*** Opening Record excerpts ***

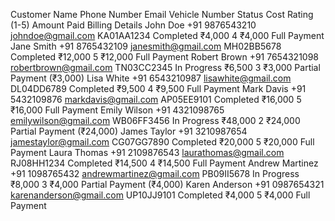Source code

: Customer Name	Phone Number	Email	Vehicle Number	Status	Cost	Rating (1-5)	Amount Paid	Billing Details
John Doe	+91 9876543210	johndoe@gmail.com	KA01AA1234	Completed	₹4,000	4	₹4,000	Full Payment
Jane Smith	+91 8765432109	janesmith@gmail.com	MH02BB5678	Completed	₹12,000	5	₹12,000	Full Payment
Robert Brown	+91 7654321098	robertbrown@gmail.com	TN03CC2345	In Progress	₹6,500	3	₹3,000	Partial Payment (₹3,000)
Lisa White	+91 6543210987	lisawhite@gmail.com	DL04DD6789	Completed	₹9,500	4	₹9,500	Full Payment
Mark Davis	+91 5432109876	markdavis@gmail.com	AP05EE9101	Completed	₹16,000	5	₹16,000	Full Payment
Emily Wilson	+91 4321098765	emilywilson@gmail.com	WB06FF3456	In Progress	₹48,000	2	₹24,000	Partial Payment (₹24,000)
James Taylor	+91 3210987654	jamestaylor@gmail.com	CG07GG7890	Completed	₹20,000	5	₹20,000	Full Payment
Laura Thomas	+91 2109876543	laurathomas@gmail.com	RJ08HH1234	Completed	₹14,500	4	₹14,500	Full Payment
Andrew Martinez	+91 1098765432	andrewmartinez@gmail.com	PB09II5678	In Progress	₹8,000	3	₹4,000	Partial Payment (₹4,000)
Karen Anderson	+91 0987654321	karenanderson@gmail.com	UP10JJ9101	Completed	₹4,000	5	₹4,000	Full Payment

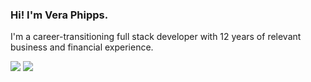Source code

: ### Hi! I'm Vera Phipps.

I'm a career-transitioning full stack developer with 12 years of relevant business and financial experience. 
  
[![](https://img.shields.io/badge/linkedin-%230077B5.svg?&style=for-the-badge&logo=linkedin&https://img.shields.io/static/v1?label=<LABEL>&message=<MESSAGE>&color=<yellow>&logoColor=white0e76a8)](https://www.linkedin.com/in/vera-phipps/)
[![](https://img.shields.io/badge/web-%23D14836.svg?&style=for-the-badge&logo=web&logoColor=white)](https://veraphipps01.github.io/) 


<!--
**veraphipps01/veraphipps01** is a ✨ _special_ ✨ repository because its `README.md` (this file) appears on your GitHub profile.

Here are some ideas to get you started:

- 🔭 I’m currently working on ...
- 🌱 I’m currently learning ...
- 👯 I’m looking to collaborate on ...
- 🤔 I’m looking for help with ...
- 💬 Ask me about ...
- 📫 How to reach me: ...
- 😄 Pronouns: ...
- ⚡ Fun fact: ...
-->
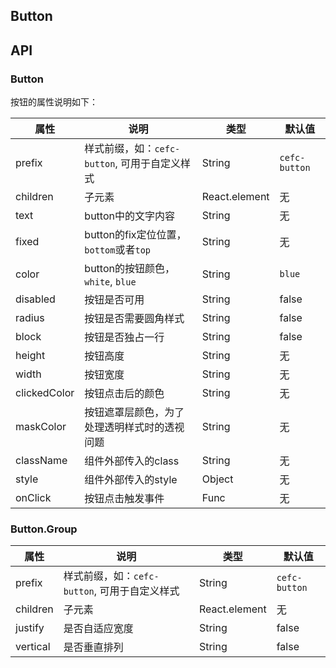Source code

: ## Button

## API

### Button

按钮的属性说明如下：

属性 | 说明 | 类型 | 默认值
-----|-----|-----|------
prefix | 样式前缀，如：`cefc-button`, 可用于自定义样式 | String | `cefc-button`
children | 子元素 | React.element | 无
text | button中的文字内容 | String | 无
fixed | button的fix定位位置，`bottom`或者`top` | String | 无
color | button的按钮颜色，`white`, `blue` | String | `blue`
disabled | 按钮是否可用 | String | false
radius | 按钮是否需要圆角样式 | String | false
block | 按钮是否独占一行 | String | false
height | 按钮高度 | String | 无
width | 按钮宽度 | String | 无
clickedColor | 按钮点击后的颜色 | String | 无
maskColor | 按钮遮罩层颜色，为了处理透明样式时的透视问题 | String | 无
className | 组件外部传入的class | String | 无
style | 组件外部传入的style | Object | 无
onClick | 按钮点击触发事件 | Func | 无

### Button.Group

属性 | 说明 | 类型 | 默认值
-----|-----|-----|------
prefix | 样式前缀，如：`cefc-button`, 可用于自定义样式 | String | `cefc-button`
children | 子元素 | React.element | 无
justify | 是否自适应宽度 | String | false
vertical | 是否垂直排列 | String | false





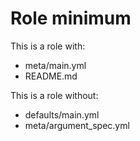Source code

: # Role minimum

This is a role with:

- meta/main.yml
- README.md

This is a role without:

- defaults/main.yml
- meta/argument_spec.yml
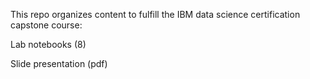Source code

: This repo organizes content to fulfill the IBM data science certification capstone course:
  
  Lab notebooks (8) <enter>

  Slide presentation (pdf)


  
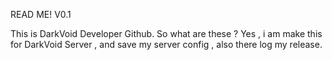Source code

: READ ME! V0.1

This is DarkVoid Developer Github.
So what are these ?
Yes , i am make this for DarkVoid Server , and save my server config , also there log my release.
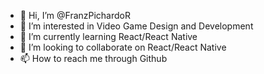 - 👋 Hi, I’m @FranzPichardoR
- 👀 I’m interested in Video Game Design and Development
- 🌱 I’m currently learning React/React Native
- 💞️ I’m looking to collaborate on React/React Native
- 📫 How to reach me through Github

<!---
FranzPichardoR/FranzPichardoR is a ✨ special ✨ repository because its `README.md` (this file) appears on your GitHub profile.
You can click the Preview link to take a look at your changes.
--->
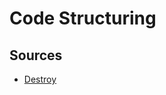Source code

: # Code Structuring


## Sources
- [Destroy](https://threejs.org/docs/index.html?q=dispose#manual/en/introduction/How-to-dispose-of-objects)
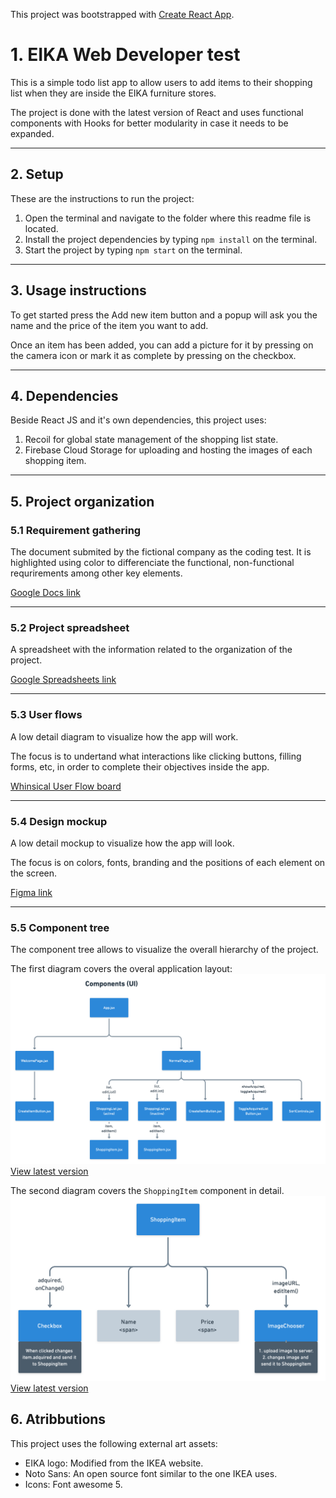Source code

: This project was bootstrapped with [Create React App](https://github.com/facebook/create-react-app).

# 1. EIKA Web Developer test

This is a simple todo list app to allow users to add items to their shopping list when they are inside the EIKA furniture stores.

The project is done with the latest version of React and uses functional components with Hooks for better modularity in case it needs to be expanded.

---

## 2. Setup

These are the instructions to run the project:

1. Open the terminal and navigate to the folder where this readme file is located.
1. Install the project dependencies by typing `npm install` on the terminal.
1. Start the project by typing `npm start` on the terminal.

---

## 3. Usage instructions

To get started press the Add new item button and a popup will ask you the name and the price of the item you want to add.

Once an item has been added, you can add a picture for it by pressing on the camera icon or mark it as complete by pressing on the checkbox.

---

## 4. Dependencies

Beside React JS and it's own dependencies, this project uses:

1. Recoil for global state management of the shopping list state.
1. Firebase Cloud Storage for uploading and hosting the images of each shopping item.

---

## 5. Project organization

### 5.1 Requirement gathering

The document submited by the fictional company as the coding test. It is highlighted using color to differenciate the functional, non-functional requrirements among other key elements.

[Google Docs link](https://docs.google.com/document/d/10yfSCWoImkXE1u_5DjaOkeubZGnESe8UnCqsPxNVwBk/edit?usp=sharing)

---

### 5.2 Project spreadsheet

A spreadsheet with the information related to the organization of the project.

[Google Spreadsheets link](https://docs.google.com/spreadsheets/d/1nLsgm8f0hRplUYWtjpeVqjqMKvUjlav3eh8a50drkHk/edit?usp=sharing)

---

### 5.3 User flows

A low detail diagram to visualize how the app will work.

The focus is to undertand what interactions like clicking buttons, filling forms, etc, in order to complete their objectives inside the app.

[Whinsical User Flow board](https://whimsical.com/shopping-list-Km3VRQ31QthCZPVwaqDmQ4@7YNFXnKbYokbr3nbEPesq)

---

### 5.4 Design mockup

A low detail mockup to visualize how the app will look.

The focus is on colors, fonts, branding and the positions of each element on the screen.

[Figma link](https://www.figma.com/file/wVTaT3Ckenki3nvACl0lCp/EIKA-Shopping-list?node-id=0%3A1)

---

### 5.5 Component tree

The component tree allows to visualize the overall hierarchy of the project.

The first diagram covers the overal application layout:
![Main component tree](./public/readme/component-tree-main.png)
[View latest version](https://whimsical.com/shopping-list-Km3VRQ31QthCZPVwaqDmQ4@7YNFXnKbZAHrBurNHVRXX)

The second diagram covers the `ShoppingItem` component in detail.
![Image chooser](./public/readme/component-tree-image-chooser.png)
[View latest version](https://whimsical.com/shopping-list-Km3VRQ31QthCZPVwaqDmQ4@7YNFXnKbZAHa3e6QpwuLi)

## 6. Atribbutions

This project uses the following external art assets:

- EIKA logo: Modified from the IKEA website.
- Noto Sans: An open source font similar to the one IKEA uses.
- Icons: Font awesome 5.

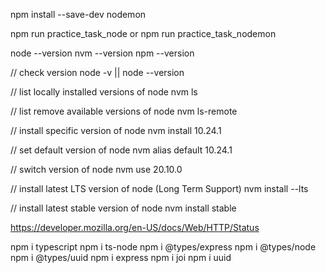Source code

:npm install --save-dev nodemon

npm run practice_task_node or npm run practice_task_nodemon

node --version
nvm --version
npm --version

// check version
node -v || node --version

// list locally installed versions of node
nvm ls

// list remove available versions of node
nvm ls-remote

// install specific version of node
nvm install 10.24.1

// set default version of node
nvm alias default 10.24.1

// switch version of node
nvm use 20.10.0

// install latest LTS version of node (Long Term Support)
nvm install --lts

// install latest stable version of node
nvm install stable

https://developer.mozilla.org/en-US/docs/Web/HTTP/Status

npm i typescript
npm i ts-node
npm i @types/express
npm i @types/node
npm i @types/uuid
npm i express
npm i joi
npm i uuid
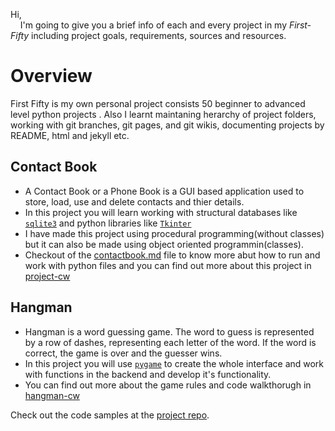 Hi,\
&nbsp;&nbsp;&nbsp;&nbsp;I'm going to give you a brief info of each and every project in my *First-Fifty* including project goals, requirements, sources and resources.

# Overview
First Fifty is my own personal project consists 50 beginner to advanced level python projects . Also I learnt maintaning herarchy of project folders, working with git branches, git pages, and git wikis, documenting projects by README, html and jekyll etc. 

## Contact Book
- A Contact Book or a Phone Book is a GUI based application used to store, load, use and delete contacts and thier details.
- In this project you will learn working with structural databases like [`sqlite3`](https://docs.python.org/3/library/sqlite3.html) and python libraries like [`Tkinter`](https://docs.python.org/3/library/tk.html) 
- I have made this project using procedural programming(without classes) but it can also be made using object oriented programmin(classes).
- Checkout of the [contactbook.md](https://github.com/3D-psyche/FirstFifty/blob/master/Contactbook/contactbook.md) file to know more abut how to run and work with python files and you can find out more about this project in [project-cw](https://suhruthy.github.io/FirstFifty/contact-book-cw.md)

## Hangman
- Hangman is a word guessing game. The word to guess is represented by a row of dashes, representing each letter of the word. If the word is correct, the game is over and the guesser wins.  
- In this project you will use [`pygame`](https://www.pygame.org/docs/) to create the whole interface and work with functions in the backend and develop it's functionality.
- You can find out more about the game rules and code walkthorugh in [hangman-cw](https://suhruthy.github.io/FirstFifty/hangman-cw)
 
Check out the code samples at the [project repo](https://github.com/SuhruthY/FirstFifty).

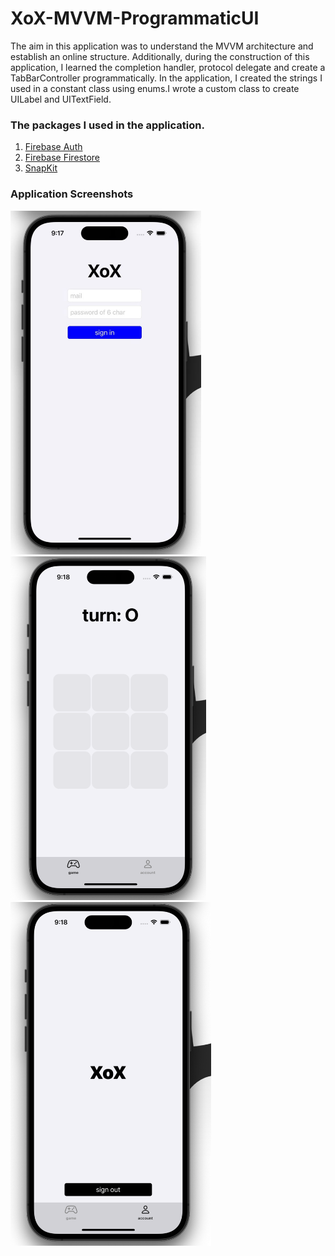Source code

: # XoX-MVVM-ProgrammaticUI

The aim in this application was to understand the MVVM architecture and establish an online structure. Additionally, during the construction of this application, I learned the completion handler, protocol delegate and create a TabBarController programmatically. In the application, I created the strings I used in a constant class using enums.I wrote a custom class to create UILabel and UITextField.

### The packages I used in the application.
1. [Firebase Auth](https://firebase.google.com/docs/auth)
2. [Firebase Firestore](https://firebase.google.com/docs/firestore)
3. [SnapKit](https://github.com/SnapKit/SnapKit)

### Application Screenshots 

<code><img height="550" src="https://github.com/yasinozmeen/XoX-MVVM-ProgrammaticUI/blob/main/readmeSources/LoginPage.jpeg"></code>
<code><img height="550" src="https://github.com/yasinozmeen/XoX-MVVM-ProgrammaticUI/blob/main/readmeSources/GamePage.png"></code>
<code><img height="550" src="https://github.com/yasinozmeen/XoX-MVVM-ProgrammaticUI/blob/main/readmeSources/AccountPage.png"></code>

*** Closing Record excerpts ***

From the entries above, copy every line where the word "diagram" shows up.

A low detail diagram to visualize how the app will work.
The first diagram covers the overal application layout:
The second diagram covers the `ShoppingItem` component in detail.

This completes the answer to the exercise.